"""
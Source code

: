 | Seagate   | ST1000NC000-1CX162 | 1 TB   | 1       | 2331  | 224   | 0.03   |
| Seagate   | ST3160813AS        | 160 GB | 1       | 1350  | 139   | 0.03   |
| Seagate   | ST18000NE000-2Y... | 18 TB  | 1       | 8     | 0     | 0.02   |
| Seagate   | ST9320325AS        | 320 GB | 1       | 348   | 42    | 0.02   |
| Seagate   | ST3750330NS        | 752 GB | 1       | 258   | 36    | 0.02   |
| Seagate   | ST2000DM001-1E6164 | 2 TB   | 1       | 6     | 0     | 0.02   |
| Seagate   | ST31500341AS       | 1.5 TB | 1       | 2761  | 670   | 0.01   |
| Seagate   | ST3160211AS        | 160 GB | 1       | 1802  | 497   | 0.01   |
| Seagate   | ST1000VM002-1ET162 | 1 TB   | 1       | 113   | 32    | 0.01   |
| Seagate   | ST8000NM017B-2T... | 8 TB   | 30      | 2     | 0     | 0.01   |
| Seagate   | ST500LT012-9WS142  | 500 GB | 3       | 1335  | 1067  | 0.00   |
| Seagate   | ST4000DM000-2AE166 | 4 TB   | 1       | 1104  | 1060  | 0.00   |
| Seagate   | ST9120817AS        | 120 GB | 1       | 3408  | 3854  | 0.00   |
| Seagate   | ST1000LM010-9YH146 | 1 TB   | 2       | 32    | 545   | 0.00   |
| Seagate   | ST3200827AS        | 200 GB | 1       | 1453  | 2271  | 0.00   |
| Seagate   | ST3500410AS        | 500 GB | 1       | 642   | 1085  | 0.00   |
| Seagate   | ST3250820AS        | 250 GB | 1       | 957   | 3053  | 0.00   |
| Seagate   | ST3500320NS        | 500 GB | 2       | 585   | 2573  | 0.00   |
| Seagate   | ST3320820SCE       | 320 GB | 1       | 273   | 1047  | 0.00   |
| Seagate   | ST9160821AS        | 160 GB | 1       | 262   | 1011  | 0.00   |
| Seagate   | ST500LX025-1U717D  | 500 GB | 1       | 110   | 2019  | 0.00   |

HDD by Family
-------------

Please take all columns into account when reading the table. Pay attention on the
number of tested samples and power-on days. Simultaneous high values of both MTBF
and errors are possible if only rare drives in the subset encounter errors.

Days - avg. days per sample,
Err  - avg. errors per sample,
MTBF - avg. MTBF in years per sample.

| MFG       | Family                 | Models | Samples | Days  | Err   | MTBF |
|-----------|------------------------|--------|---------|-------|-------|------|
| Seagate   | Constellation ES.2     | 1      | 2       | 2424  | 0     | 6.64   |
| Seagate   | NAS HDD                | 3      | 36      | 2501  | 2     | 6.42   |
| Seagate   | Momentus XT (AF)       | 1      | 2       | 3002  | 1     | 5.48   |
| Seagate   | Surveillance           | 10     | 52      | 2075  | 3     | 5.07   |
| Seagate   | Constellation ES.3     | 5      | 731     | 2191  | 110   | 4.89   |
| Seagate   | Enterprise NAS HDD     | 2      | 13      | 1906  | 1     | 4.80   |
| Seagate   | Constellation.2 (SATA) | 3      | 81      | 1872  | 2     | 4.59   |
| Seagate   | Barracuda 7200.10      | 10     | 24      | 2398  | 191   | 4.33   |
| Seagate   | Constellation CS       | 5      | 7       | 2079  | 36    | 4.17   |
"""
"""
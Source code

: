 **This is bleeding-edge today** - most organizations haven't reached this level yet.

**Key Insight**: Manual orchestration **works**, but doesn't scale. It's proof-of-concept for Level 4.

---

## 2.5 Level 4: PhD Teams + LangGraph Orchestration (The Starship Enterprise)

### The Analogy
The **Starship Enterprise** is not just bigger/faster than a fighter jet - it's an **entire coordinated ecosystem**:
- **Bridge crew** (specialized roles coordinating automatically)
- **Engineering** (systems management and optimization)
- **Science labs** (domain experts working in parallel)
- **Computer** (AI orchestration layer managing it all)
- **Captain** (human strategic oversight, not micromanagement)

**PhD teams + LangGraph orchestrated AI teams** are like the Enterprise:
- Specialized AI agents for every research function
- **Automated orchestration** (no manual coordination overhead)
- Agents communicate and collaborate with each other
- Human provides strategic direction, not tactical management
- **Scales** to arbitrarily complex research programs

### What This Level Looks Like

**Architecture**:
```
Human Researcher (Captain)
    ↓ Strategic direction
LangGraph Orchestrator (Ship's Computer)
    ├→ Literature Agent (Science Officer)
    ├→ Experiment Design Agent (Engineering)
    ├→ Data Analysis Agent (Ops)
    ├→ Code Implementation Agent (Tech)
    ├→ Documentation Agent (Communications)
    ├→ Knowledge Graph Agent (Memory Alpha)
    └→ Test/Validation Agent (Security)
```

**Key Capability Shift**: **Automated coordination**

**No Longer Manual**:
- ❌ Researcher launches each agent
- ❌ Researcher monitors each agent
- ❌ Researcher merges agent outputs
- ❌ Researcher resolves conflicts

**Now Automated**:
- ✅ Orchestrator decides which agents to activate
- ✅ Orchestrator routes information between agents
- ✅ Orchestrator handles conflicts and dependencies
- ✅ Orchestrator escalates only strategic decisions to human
"""
"""
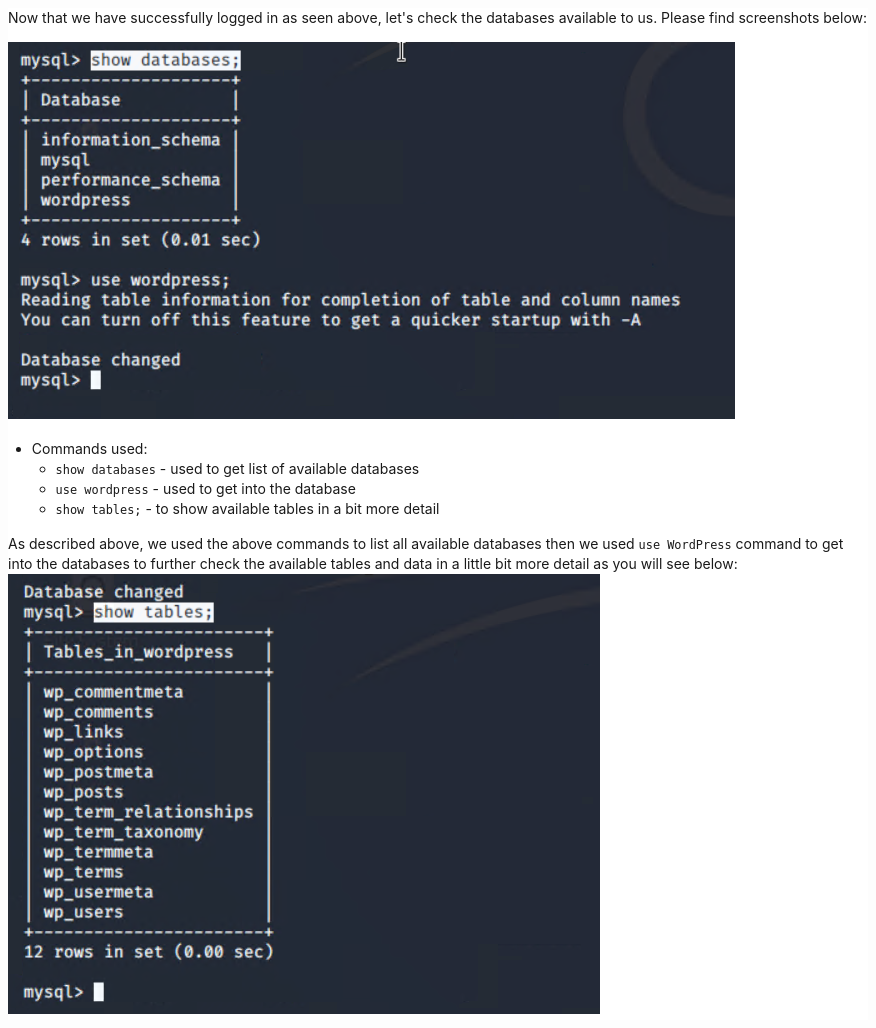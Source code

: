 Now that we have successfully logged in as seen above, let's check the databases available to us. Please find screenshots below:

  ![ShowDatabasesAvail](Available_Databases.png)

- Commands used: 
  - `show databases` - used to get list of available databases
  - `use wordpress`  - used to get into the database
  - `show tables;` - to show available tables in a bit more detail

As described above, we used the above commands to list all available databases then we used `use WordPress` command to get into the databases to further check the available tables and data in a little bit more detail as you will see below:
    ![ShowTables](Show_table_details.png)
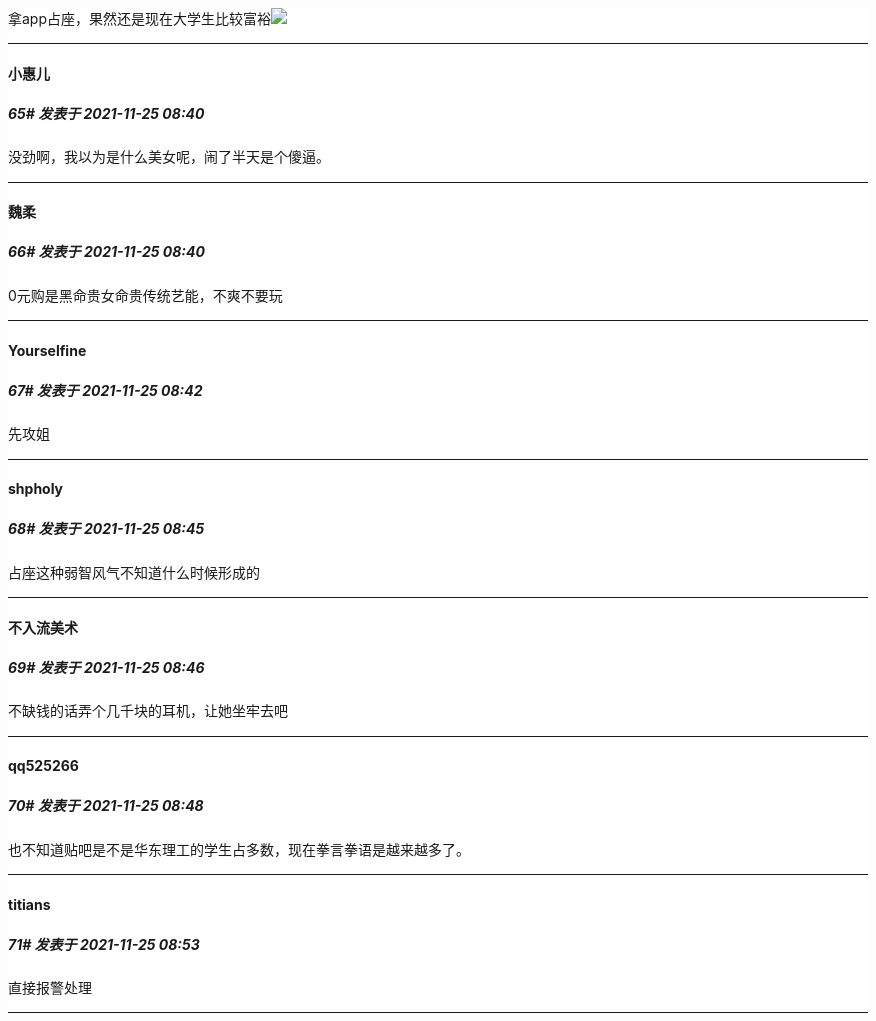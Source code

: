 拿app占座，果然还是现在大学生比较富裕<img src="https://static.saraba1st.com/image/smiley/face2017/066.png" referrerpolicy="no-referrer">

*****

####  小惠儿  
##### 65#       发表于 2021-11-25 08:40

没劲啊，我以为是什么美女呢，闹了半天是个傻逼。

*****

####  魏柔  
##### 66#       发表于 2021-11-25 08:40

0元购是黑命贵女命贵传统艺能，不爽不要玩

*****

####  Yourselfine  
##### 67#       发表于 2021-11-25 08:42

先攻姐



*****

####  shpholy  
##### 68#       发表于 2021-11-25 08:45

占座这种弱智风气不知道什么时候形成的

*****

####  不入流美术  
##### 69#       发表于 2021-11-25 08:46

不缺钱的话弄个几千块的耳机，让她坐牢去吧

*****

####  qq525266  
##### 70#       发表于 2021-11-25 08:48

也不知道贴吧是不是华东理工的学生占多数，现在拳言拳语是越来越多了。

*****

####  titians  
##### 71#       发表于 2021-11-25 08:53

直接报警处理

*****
"""
▶ **Task prompt**
Please give back exactly the lines of the listing above that run from the one containing "- ❌ Researcher merges agent outputs" through the one containing "- ✅ Orchestrator escalates", and only those.

▶ **Expected output**
- ❌ Researcher merges agent outputs
- ❌ Researcher resolves conflicts

**Now Automated**:
- ✅ Orchestrator decides which agents to activate
- ✅ Orchestrator routes information between agents
- ✅ Orchestrator handles conflicts and dependencies
- ✅ Orchestrator escalates only strategic decisions to human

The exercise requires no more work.